One in the afternoon, we're squealing tires into the parking lot of the hair dressers. Out comes the curling iron, the mega-ton-destroy-the-ozone hair spray and five hundred decorative hair pins that were bought after searching fifty stores. It's a fortune in faux pearls and crystal beading. Life is so shiny.

"Hey, what time are you supposed to be at her house? And where are we taking pictures at? Why in the world are we going over there? What was wrong with the close by locations from last year? Yes, I get that you're not in charge." First moment of concern - "No, I don't know where your belt is. Didn't you bring it back from Clemson with your dress clothes?" Yells at other son - "go look in the car and see if the belt fell off the hanger when y'all brought back home your dress clothes." No belt. "No, you can't wear your Daddy's belt. You don't have a stomach. He does. Look the vest covers the belt loops anyway. The waistline was nipped. The pants look fine. Go without one."

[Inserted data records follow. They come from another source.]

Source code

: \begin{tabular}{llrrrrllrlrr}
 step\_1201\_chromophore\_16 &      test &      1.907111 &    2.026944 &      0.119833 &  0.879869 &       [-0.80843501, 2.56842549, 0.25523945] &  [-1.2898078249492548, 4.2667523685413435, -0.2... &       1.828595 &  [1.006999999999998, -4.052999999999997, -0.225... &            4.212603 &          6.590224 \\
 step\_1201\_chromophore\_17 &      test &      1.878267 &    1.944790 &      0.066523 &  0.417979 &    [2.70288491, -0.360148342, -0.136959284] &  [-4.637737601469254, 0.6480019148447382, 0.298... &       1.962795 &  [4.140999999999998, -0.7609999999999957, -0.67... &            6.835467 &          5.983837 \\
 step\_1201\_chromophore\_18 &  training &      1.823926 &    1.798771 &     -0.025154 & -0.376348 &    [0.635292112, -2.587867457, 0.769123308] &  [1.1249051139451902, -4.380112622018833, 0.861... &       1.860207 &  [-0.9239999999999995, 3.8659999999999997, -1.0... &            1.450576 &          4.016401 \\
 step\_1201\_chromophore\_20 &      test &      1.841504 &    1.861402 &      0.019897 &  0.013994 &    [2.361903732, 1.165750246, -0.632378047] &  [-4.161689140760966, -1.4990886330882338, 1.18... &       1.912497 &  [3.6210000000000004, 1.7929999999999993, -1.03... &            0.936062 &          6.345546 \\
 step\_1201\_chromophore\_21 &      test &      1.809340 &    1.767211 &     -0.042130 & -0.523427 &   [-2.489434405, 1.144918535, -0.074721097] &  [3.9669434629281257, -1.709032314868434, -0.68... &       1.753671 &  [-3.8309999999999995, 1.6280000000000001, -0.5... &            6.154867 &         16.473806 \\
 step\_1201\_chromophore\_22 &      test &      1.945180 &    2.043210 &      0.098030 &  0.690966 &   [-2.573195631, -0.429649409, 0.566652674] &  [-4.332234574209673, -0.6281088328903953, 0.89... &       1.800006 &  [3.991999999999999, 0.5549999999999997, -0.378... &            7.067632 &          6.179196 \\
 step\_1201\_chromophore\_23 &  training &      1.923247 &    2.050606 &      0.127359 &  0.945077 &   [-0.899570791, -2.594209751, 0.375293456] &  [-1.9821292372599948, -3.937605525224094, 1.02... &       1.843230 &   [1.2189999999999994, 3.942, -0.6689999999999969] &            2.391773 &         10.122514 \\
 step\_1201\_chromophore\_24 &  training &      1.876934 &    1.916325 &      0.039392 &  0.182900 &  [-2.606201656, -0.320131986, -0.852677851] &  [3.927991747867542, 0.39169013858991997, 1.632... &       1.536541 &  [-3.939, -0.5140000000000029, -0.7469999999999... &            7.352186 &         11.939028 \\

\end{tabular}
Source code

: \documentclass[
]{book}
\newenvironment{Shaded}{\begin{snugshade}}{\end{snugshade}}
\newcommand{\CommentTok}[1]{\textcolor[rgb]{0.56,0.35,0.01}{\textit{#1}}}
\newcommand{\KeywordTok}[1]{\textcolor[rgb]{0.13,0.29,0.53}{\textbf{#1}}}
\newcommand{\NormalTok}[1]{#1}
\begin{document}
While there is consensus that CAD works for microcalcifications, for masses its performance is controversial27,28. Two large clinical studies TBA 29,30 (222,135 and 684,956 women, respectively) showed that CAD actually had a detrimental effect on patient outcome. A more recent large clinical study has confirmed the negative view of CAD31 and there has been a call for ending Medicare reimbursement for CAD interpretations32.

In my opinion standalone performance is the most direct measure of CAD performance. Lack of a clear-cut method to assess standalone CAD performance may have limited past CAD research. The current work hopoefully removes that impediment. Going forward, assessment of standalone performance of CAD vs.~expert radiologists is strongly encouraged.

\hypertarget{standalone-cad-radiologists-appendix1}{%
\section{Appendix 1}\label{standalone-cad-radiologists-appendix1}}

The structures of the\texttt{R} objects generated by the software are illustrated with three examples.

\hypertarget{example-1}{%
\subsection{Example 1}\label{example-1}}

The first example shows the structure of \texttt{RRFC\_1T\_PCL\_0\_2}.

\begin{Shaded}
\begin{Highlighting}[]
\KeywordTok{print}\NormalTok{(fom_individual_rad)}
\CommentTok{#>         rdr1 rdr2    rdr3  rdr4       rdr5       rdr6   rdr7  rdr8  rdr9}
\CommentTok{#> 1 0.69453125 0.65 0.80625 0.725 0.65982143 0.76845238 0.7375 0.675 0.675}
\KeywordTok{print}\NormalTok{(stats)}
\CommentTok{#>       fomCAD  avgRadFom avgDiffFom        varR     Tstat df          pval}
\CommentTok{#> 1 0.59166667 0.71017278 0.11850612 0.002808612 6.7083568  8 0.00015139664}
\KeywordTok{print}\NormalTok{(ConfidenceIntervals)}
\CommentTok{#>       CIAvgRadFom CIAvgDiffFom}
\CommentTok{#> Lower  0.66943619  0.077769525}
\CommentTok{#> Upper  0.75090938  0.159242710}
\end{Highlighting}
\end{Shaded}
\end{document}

In a whoosh it all becomes frantic. Arrival time is looming. "What do you mean everyone is coming here to meet up?  I better take a shower.  Yes, you can borrow my Channel No 5, no you can't get it now, I'm in the shower! What do you mean you don't like the earrings you had me buy for your gown because they matched so perfectly? Here, try my pearl earrings. Yes, you're right, the first earrings looked better. No, you can't pull the gown on over your head! That hairdo cost fifty dollars, STEP into the gown! You have to take off your high heels first!
Oh no! The doorbell! Daddy will get it. Yes, I told him not to scare your date!"

"Got directions? Yes, I understand how Google Maps works. We're gonna be late.  Need any cash? Here's some. Are we ready? Hey, we're going out to eat with your girlfriend's parents after pictures. Which baby pictures should I show them? Just kidding - about the pictures. Let's go."

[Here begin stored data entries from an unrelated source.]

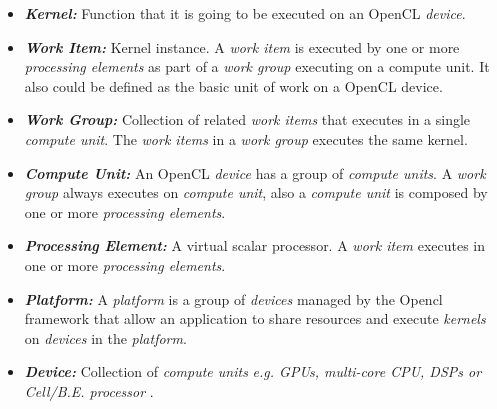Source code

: 
\begin{itemize}
    \item\textbf{\textit{Kernel:}} Function that it is going to be executed on an OpenCL \emph{device}\cite{opencl12}. 

    \item\textbf{\textit{Work Item:}} Kernel instance. A \emph{work item} is executed by one or more \emph{processing elements} as 
        part of a \emph{work group} executing on a compute unit\cite{opencl12}. It also could be defined as the basic unit of work
        on a OpenCL device\cite{intro_opencl}.

    \item\textbf{\textit{Work Group:}} Collection of related \emph{work items} that executes in a single \emph{compute unit}. The 
        \emph{work items} in a \emph{work group} executes the same kernel\cite{opencl12}.

    \item\textbf{\textit{Compute Unit:}} An OpenCL \emph{device} has a group of \emph{compute units}. A \emph{work group} always
        executes on \emph{compute unit}, also a \emph{compute unit} is composed by one or more 
        \emph{processing elements}\cite{opencl12}.

    \item\textbf{\textit{Processing Element:}} A virtual scalar processor. A \emph{work item} executes in one or more 
        \emph{processing elements}\cite{opencl12}.

    \item\textbf{\textit{Platform:}} A \emph{platform} is a group of \emph{devices} managed by the Opencl framework 
        that allow an application to share resources and execute \emph{kernels} on \emph{devices} in the 
        \emph{platform}\cite{opencl12}.

    \item\textbf{\textit{Device:}} Collection of \emph{compute units} \emph{e.g. GPUs, multi-core CPU, DSPs or Cell/B.E. processor}
        \cite{opencl12}.
\end{itemize}



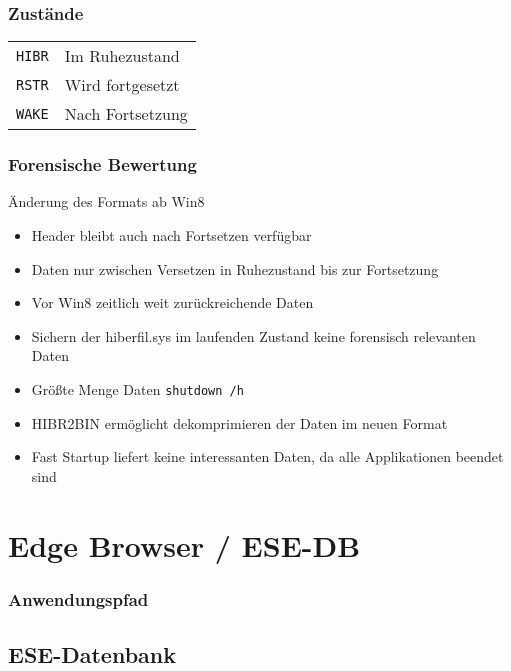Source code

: \subsubsection{Zustände}
\begin{tabular}{@{}p{\the\MyLen}%
		@{}p{\linewidth-\the\MyLen}@{}}
	\texttt{HIBR} & Im Ruhezustand\\
	\texttt{RSTR} & Wird fortgesetzt\\
	\texttt{WAKE} & Nach Fortsetzung\\
\end{tabular}

\subsubsection{Forensische Bewertung}
Änderung des Formats ab Win8
\begin{itemize}[leftmargin=*]
	\item Header bleibt auch nach Fortsetzen verfügbar
	\item Daten nur zwischen Versetzen in Ruhezustand bis zur Fortsetzung
	\item Vor Win8 zeitlich weit zurückreichende Daten
	\item Sichern der hiberfil.sys im laufenden Zustand keine forensisch relevanten Daten
	\item Größte Menge Daten \texttt{shutdown /h}
	\item HIBR2BIN ermöglicht dekomprimieren der Daten im neuen Format
	\item Fast Startup liefert keine interessanten Daten, da alle Applikationen beendet sind
\end{itemize}

\section{Edge Browser / ESE-DB}

\subsubsection{Anwendungspfad}

\subsection{ESE-Datenbank}
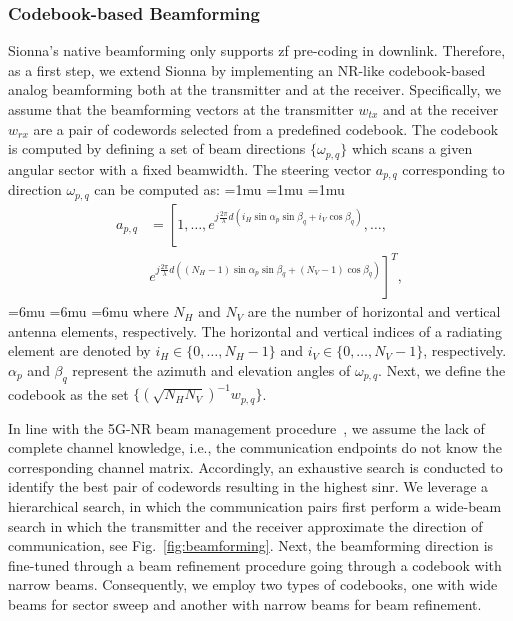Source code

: \subsubsection{Codebook-based Beamforming}
Sionna's native beamforming only supports \gls{zf} pre-coding in downlink. Therefore, as a first step, we extend Sionna by implementing an NR-like codebook-based analog beamforming both at the transmitter and at the receiver.
Specifically, we assume that the beamforming vectors at the transmitter $w_{tx}$ and at the receiver $w_{rx}$ are a pair of codewords selected from a predefined codebook. The codebook is computed by defining a set of beam directions $\{ \omega_{p,q} \}$ which scans a given angular sector with a fixed beamwidth. The steering vector $a_{p,q}$ corresponding to direction $\omega_{p, q}$ can be computed as:
\medmuskip=1mu
\thinmuskip=1mu
\thickmuskip=1mu
\begin{equation}
    \begin{aligned}
            a_{p,q} &= \left[ 1,\ldots, e^{j\frac{2\pi}{\lambda}d\left(i_{ H}\sin\alpha_p\sin\beta_q+i_{V}\cos\beta_q\right)}, \ldots,  \right. \\ 
            & \left. e^{j\frac{2\pi}{\lambda}d\left((N_{H}-1)\sin\alpha_p\sin\beta_q + (N_{ V}-1)\cos\beta_q\right)} \right] ^T,
    \end{aligned}
\end{equation}
\medmuskip=6mu
\thinmuskip=6mu
\thickmuskip=6mu
where $N_{H}$ and $N_{V}$ are the number of horizontal and vertical antenna elements, respectively. The horizontal and vertical indices of a radiating element are denoted by $i_{H}\in \{0, \ldots, N_{H} - 1 \}$ and $i_{V}\in \{0, \ldots, N_{V} - 1\}$, respectively. $\alpha_p$ and $\beta_q$ represent the azimuth and elevation angles of $\omega_{p, q}$. Next, we define the codebook as the set $\{ \left( \sqrt{N_{H} N_{V}} \right)^{-1} w_{p, q} \}$. 

In line with the 5G-NR beam management procedure~\cite{giordani2018tutorial}, we assume the lack of complete channel knowledge, i.e., the communication endpoints do not know the corresponding channel matrix. Accordingly, an exhaustive search is conducted to identify the best pair of codewords resulting in the highest \gls{sinr}. We leverage a hierarchical search, in which the communication pairs first perform a wide-beam search
in which the transmitter and the receiver approximate the direction of communication, see Fig.~\ref{fig:beamforming}. Next, the beamforming direction is fine-tuned through a beam refinement procedure going through a codebook with narrow beams. Consequently, we employ two types of codebooks, one with wide beams for sector sweep and another with narrow beams for beam refinement.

It's 3:30, are all of the couples and their parents here now? Sure, I have coffee. Cream. Soda. Yes, I'll help you with your boutonniere. You need help too, and you? Form a line. Okay, time to go to the entrance for the photos! Watch your dress when you get in the car. Yes, I have the purse."

Husband pulls up in front of son's girlfriend's house. Husband announces he forgot to go potty. I assure him that there will be restrooms inside their home. We head inside. She's not dressed. Husband heads back to our house to get my iPhone, and use the restroom. Fortunately they live around the corner so no biggie. He's back in plenty of time. A few quick pictures. Parents moan over picture location being so far away. Everyone heads out.

"How many poses do they need? Why are they making the girls blow at glitter in their hands? Oh, lovely photo! You do know to call me if anything happens. Don't drink, don't let anyone drive drunk. Oh yeah, you all hired a limo. Have a good time. Make sure he treats you right. Do you have everything you need. I love you. Be safe. Doesn't she look beautiful honey? Yes, I thought the photo with you holding the shot gun was crazy. No, I am not getting misty eyed. I'm not. Where did I put the Jack Daniels?"

No idea what's going on, honey. So stop asking me. Let's just follow. Look he took off his eyeglasses when his girlfriend asked. He never takes them off for a picture when I ask. Sigh. Drive careful!! If you need me....voice trails off.